徳川家康の信任が厚く、江戸の街づくりにも大きく関わったといわれる名僧、天海僧正が住職だったことから、徳川家は喜多院を大変敬っていました。寛永十五年(1638年)、大火事が起き、喜多院の建物は、ほとんどが焼け落ちてしまいます。そこで、知らせを聞いた家光が、「余の別邸を、喜多院に移すように」と命令を出す。江戸城内、紅葉山にあった建物を解体して、大切に川越まで運び、再び組み立てて再現し、お寺の客間、そして書院として使うようになったのです。後に、江戸城内の建物は、火事などにより、ほとんどが失われてしまい、創建当時の姿を現在でも見ることが出来るのは、ここ川越、喜多院に残されているものだけです。

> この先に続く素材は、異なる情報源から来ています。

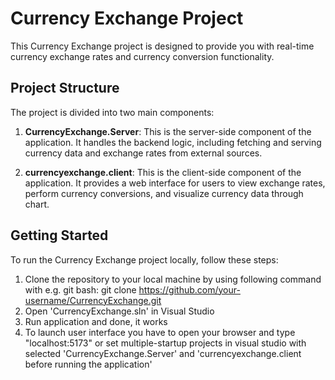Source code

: # Currency Exchange Project

This Currency Exchange project is designed to provide you with real-time currency exchange rates and currency conversion functionality.

## Project Structure

The project is divided into two main components:

1. **CurrencyExchange.Server**: This is the server-side component of the application. It handles the backend logic, including fetching and serving currency data and exchange rates from external sources.

2. **currencyexchange.client**: This is the client-side component of the application. It provides a web interface for users to view exchange rates, perform currency conversions, and visualize currency data through chart.

## Getting Started

To run the Currency Exchange project locally, follow these steps:

1. Clone the repository to your local machine by using following command with e.g. git bash:
   git clone https://github.com/your-username/CurrencyExchange.git
2. Open 'CurrencyExchange.sln' in Visual Studio
3. Run application and done, it works
4. To launch user interface you have to open your browser and type "localhost:5173" or set multiple-startup projects in visual studio with selected 'CurrencyExchange.Server' and 'currencyexchange.client before running the application'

聞こえているのは、川越名所のひとつ、「時の鐘」の音です。 高さおよそ16m、木造三階建ての塔の上に、 時刻を知らせる鐘を取り付けたこの建物。 最初に建てられたのは、喜多院に江戸城の建物が移されたのと同じ頃、寛永年間です。江戸の街で、鐘を鳴らして時を告げていたのに習い、時の川越城主、酒井忠勝が自らの領地に建設したものです。 現在の塔は明治時代に再建されたものですが、 江戸情緒を今によく伝えています。 江戸城の名残り、そして時の鐘。川越の町が「小江戸」と呼ばれるのも、このあたりに理由がありそうです。

10月9日(木)放送分 + + + + + + + + + + + + + + + + + + + + +
今日お話は、「川越夜舟とサツマイモ」です。
皆様、「川越」といえば、何を思い浮かべますか? 十人中、七人か八人の方は、 「イモ」とお答えになるんじゃないでしょうか。 今でこそ、全国的に「サツマイモ」と呼ばれるように なっておりますが、江戸の町では、これ、 「川越イモ」と呼ばれていたんだそうです。 別名「十三里」とも申しまして、 これは川越と江戸の間が、ちょうど十三里およそ50キロの距離だったこと。 そして甘みの凝縮されたイモは、栗よりも旨いということで、 「栗(九里)より(四里)うまい十三里」。 野暮な説明をさせていただけば、「九里」と「四里」を 合計すると「十三里」になるという、 いかにも江戸っ子らしい「シャレ言葉」からのネーミングです。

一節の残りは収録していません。